Uma história de amor em meio a rígidas tradições. Um
pescador de uma pequena cidade peruana tenta conciliar uma nova paixão com o
casamento, sem poder levantar maiores suspeitas.
Essa é a sinopse oficial que é divulgada, mas não faz jus a
esse singelo grande filme peruano que conquista justamente por ir contra a
corrente de seus similares vastos por ai.
Contracorrente do diretor Javier Fuentes-León a principio
pode lembrar bastante ao brasileiro “Dona flor e seus dois maridos”, e não é
errado compara-los- a principio- uma vez que o próprio diretor revelou o gosto
por essa obra de Jorge Amado, numa clara referencia e homenagem. Alias o Brasil
permeia alguns detalhes e momentos da projeção, seja por citar novelas ou
grandes astros do passado de nosso país, ou mesmo nossa marca registrada o
futebol.
Porem, o que Contracorrente faz é sobrepujar preceitos ao
elevar a relação a três num patamar idílico, de forma crível e sensível, mesmo
que peque ao não se permitir cair no melodrama que aqui se justificaria e seria
passível de culpa.
O roteiro assinado pelo próprio diretor conta a historia de
Miguel, pescador humilde e líder de uma comunidade local no litoral do Peru.

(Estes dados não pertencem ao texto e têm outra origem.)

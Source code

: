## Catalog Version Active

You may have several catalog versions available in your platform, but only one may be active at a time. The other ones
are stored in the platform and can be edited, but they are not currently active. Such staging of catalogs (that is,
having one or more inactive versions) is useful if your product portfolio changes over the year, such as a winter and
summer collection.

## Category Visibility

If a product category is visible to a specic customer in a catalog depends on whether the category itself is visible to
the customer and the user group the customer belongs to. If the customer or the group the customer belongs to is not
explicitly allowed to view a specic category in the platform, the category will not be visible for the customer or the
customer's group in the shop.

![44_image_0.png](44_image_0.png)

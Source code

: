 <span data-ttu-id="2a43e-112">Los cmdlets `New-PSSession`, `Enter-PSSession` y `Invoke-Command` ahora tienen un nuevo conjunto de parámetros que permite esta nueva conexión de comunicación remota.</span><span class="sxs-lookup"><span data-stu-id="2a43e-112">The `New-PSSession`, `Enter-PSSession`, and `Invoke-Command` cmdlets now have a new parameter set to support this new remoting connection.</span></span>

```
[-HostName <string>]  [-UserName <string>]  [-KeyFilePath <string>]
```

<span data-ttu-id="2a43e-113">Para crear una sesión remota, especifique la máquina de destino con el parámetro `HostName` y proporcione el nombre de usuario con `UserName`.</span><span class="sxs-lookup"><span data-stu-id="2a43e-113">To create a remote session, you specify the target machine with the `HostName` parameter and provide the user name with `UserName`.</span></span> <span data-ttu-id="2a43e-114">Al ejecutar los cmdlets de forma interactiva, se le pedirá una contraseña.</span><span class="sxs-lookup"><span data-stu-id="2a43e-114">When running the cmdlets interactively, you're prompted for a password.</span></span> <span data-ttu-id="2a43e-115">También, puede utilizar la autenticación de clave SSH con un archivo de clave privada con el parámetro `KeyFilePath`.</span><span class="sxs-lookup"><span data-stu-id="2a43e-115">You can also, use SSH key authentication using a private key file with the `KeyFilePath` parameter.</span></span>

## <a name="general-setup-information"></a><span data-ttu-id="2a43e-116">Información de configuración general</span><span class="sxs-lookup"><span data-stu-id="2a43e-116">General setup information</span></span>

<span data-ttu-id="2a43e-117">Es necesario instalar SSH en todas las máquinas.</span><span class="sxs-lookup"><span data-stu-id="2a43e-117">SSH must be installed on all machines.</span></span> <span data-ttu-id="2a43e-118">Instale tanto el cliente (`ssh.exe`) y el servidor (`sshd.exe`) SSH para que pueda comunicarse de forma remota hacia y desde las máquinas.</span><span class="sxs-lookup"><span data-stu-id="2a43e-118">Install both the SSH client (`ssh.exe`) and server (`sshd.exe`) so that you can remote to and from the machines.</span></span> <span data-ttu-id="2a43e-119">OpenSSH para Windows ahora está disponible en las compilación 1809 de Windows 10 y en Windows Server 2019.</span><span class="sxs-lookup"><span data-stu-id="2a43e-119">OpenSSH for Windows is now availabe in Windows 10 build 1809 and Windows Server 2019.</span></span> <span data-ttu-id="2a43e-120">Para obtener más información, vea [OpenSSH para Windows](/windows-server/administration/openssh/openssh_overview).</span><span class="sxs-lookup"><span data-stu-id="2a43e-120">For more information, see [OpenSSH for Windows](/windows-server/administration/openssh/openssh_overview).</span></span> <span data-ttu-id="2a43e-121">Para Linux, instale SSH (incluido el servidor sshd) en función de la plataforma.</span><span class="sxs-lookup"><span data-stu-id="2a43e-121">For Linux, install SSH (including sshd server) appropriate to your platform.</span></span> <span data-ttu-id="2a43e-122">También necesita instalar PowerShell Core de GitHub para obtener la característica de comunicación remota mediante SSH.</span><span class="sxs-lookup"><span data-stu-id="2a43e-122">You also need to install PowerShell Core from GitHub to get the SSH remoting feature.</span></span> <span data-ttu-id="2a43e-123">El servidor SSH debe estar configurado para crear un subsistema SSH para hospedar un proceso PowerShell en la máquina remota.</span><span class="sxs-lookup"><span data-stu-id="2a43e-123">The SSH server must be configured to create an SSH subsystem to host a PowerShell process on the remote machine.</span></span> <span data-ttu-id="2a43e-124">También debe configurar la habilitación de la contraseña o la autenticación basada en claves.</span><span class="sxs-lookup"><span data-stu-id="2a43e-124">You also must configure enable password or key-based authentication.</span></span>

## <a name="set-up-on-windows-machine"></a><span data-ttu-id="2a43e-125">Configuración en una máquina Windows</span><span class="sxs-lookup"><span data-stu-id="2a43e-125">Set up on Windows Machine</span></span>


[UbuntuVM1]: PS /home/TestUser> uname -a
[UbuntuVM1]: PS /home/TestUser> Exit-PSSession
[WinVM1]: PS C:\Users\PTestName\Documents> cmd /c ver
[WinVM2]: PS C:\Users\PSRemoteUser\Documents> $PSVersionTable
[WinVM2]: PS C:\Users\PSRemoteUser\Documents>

Casado com Mariela, Miguel esta esperando o primeiro filho do casal. Muito
respeitado por todos da comunidade, Miguel é o responsável por levar os corpos
dos mortos ate o mar, onde ele os oferece como forma de purificação para que
suas almas possam descansar, de acordo com a crença local.
Porem um relacionamento extra-conjugal em total sigilo
assola sua mente e coração. Essa relação se dá com Santiago, um pintor e
fotografo gringo que é mal visto pela comunidade, pois recaem sobre ele
justamente suspeitas de sua sexualidade. Após uma briga intensa entre Miguel e
Santiago, uma fatalidade ocorre no mar, e Miguel se vê numa sucessão de duvidas
e escolhas que colocam em cheque sua vida e sua própria identidade dali para
frente.
Uma historia não tão incomum assim no cinema, um triangulo
amoroso, interrompido pela morte e a volta do amado. Porem o que o filme
consegue fazer é tornar essa relação tão natural, envolta em tantas duvidas
preconceitos, hipocrisia, que levanta inúmeras questões morais e éticas,
reflexões que acompanham o filme todo de maneira pontual e verossímil.
É a não aceitação do próprio Miguel com sua afeição por
Santiago, é a mulher Mariela, grávida, apaixonada, tentando resgatar um
casamento sem saber como, é o amor, e a devoção de Miguel pela mulher o filho e
o amante de maneira intensa e o sofrimento justamente por isso, é o medo e a
discriminação de amigos, são segredos, religião.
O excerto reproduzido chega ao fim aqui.